It’s so easy to be caught up in whatever people called materialism or materialistic, buying too many clothes that some we never even wear; too many things, we want and we need. We also like variety, extra, updated version, newest trend, and you only really realize the moment you move, that you have so many things, whether necessary or unnecessary, with you, and you complain “why do i have so many things?!”
i like shopping and buying things too, but i consider myself more of a conscious buyer. i like to support brand and business, and i like to try new things, too. So whenever i’m out shopping, there is never a time i would just window shop and not spend a dime on anything. maybe i’m materialistic, but i am not crazy, and i think i know money is hard to make, since now i work and have my first full time job that doesn’t pay much.
I was raised in a relatively well-off family back in China, and i never really care about things, or money, let’s say. and i wasn’t really aware of the privilege i had back then. Still up until college, i never worry about paying tuition, rent, car or hesitation on buying stuff because of money. However, i am aware since college that i should consume less, and only have the things i really need and which would also enrich my life.
Now that i’m out of school, and all on my own (still partially financially dependent) working in a new city, every week Mon-Fri 8 hours of work, doing i think the boring job, and making only little money which is not even enough of my own regular spending. Of course i can manage to spend less, and make my spending tighter, but i don’t want to.

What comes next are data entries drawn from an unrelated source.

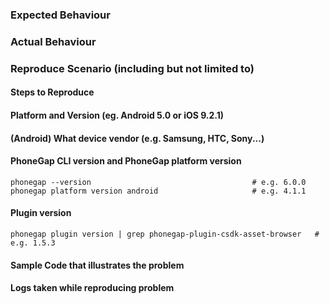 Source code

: ### Expected Behaviour

### Actual Behaviour

### Reproduce Scenario (including but not limited to)

#### Steps to Reproduce

#### Platform and Version (eg. Android 5.0 or iOS 9.2.1)

#### (Android) What device vendor (e.g. Samsung, HTC, Sony...)

#### PhoneGap CLI version and PhoneGap platform version

    phonegap --version                                    # e.g. 6.0.0
    phonegap platform version android                     # e.g. 4.1.1

#### Plugin version

    phonegap plugin version | grep phonegap-plugin-csdk-asset-browser   # e.g. 1.5.3

#### Sample Code that illustrates the problem

#### Logs taken while reproducing problem
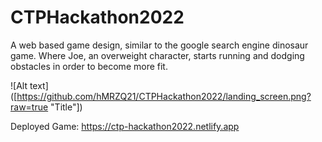 # CTPHackathon2022

A web based game design, similar to the google search engine dinosaur game. Where Joe, an overweight character, starts running and dodging obstacles in order to become more fit. 

<!-- ![Screenshot](landing screen.png) -->
![Alt text]([https://github.com/hMRZQ21/CTPHackathon2022/landing_screen.png?raw=true "Title"])

Deployed Game: https://ctp-hackathon2022.netlify.app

I now spend the money not for pure consumption or want, but i spend my money on quality and improvement.
I want lot of money, and i don’t think this is greediness, and i know that i have to take my chances and earn it. i don’t know why i have this sudden massive drive of wanting more – money. i think if i spend most of my time in my career, i want my time and integrity to be worthy, and money is one of the ways to measure, i think, my worthiness and value in this world. i think money can buy me anything, and i put it as a priority than anything else, say relationship.
i want to be able to afford things that are expensive and would increase my quality of life and personal growth. money can clear many problems out of the way, and one thing is that when you have lots of money, then you would not have to care about the most frequent problem of “can’t afford it” or “not enough money”.
When i have lots of money, i would not necessarily spend it on expensive sports cars, luxurious brands, but i want to spend it on a nice house, the ones that are by the ocean or close to the mountains, the ones that are close to nice running and hiking places, and i want to buy a piano, and i want to buy concert tickets that are closer to the stage, too…
Ah, how can i afford it? What can i do to make it happen?
That day I went to my friend’s mom’s friends home in Alameda, and their two stories house is right by the ocean overseeing San Francisco and the bay bridge. They have a nice grand piano at home and there is also a beautiful path by the ocean just right in front of their yard. I kept thinking, wow, this is so beautiful ! This view, the ocean and the city… it kinda reminds me of Gatsby, and that he is the person who has so much power and money, and he likes to overlooking the other side of the ocean, for the lovely girl of her dream Daisy…
I wish I would live in a house like this (I wish to live in many houses whichever ones I’ve even seen and liked). But man, the view! Isn’t it how the quality of life should be? A nice balcony and backyard with good view that make all your trouble goes away.
But and then, my other question is, if I do live in one of these beautiful houses by the ocean with spectacular view, will I still cherish and have this “wow” moment every time i see the view and stand by the ocean?
Is it only the process of wanting and earning the most meaningful and satisfactory? And once we got to the top and have it all, we would realized nothing means anything and last forever?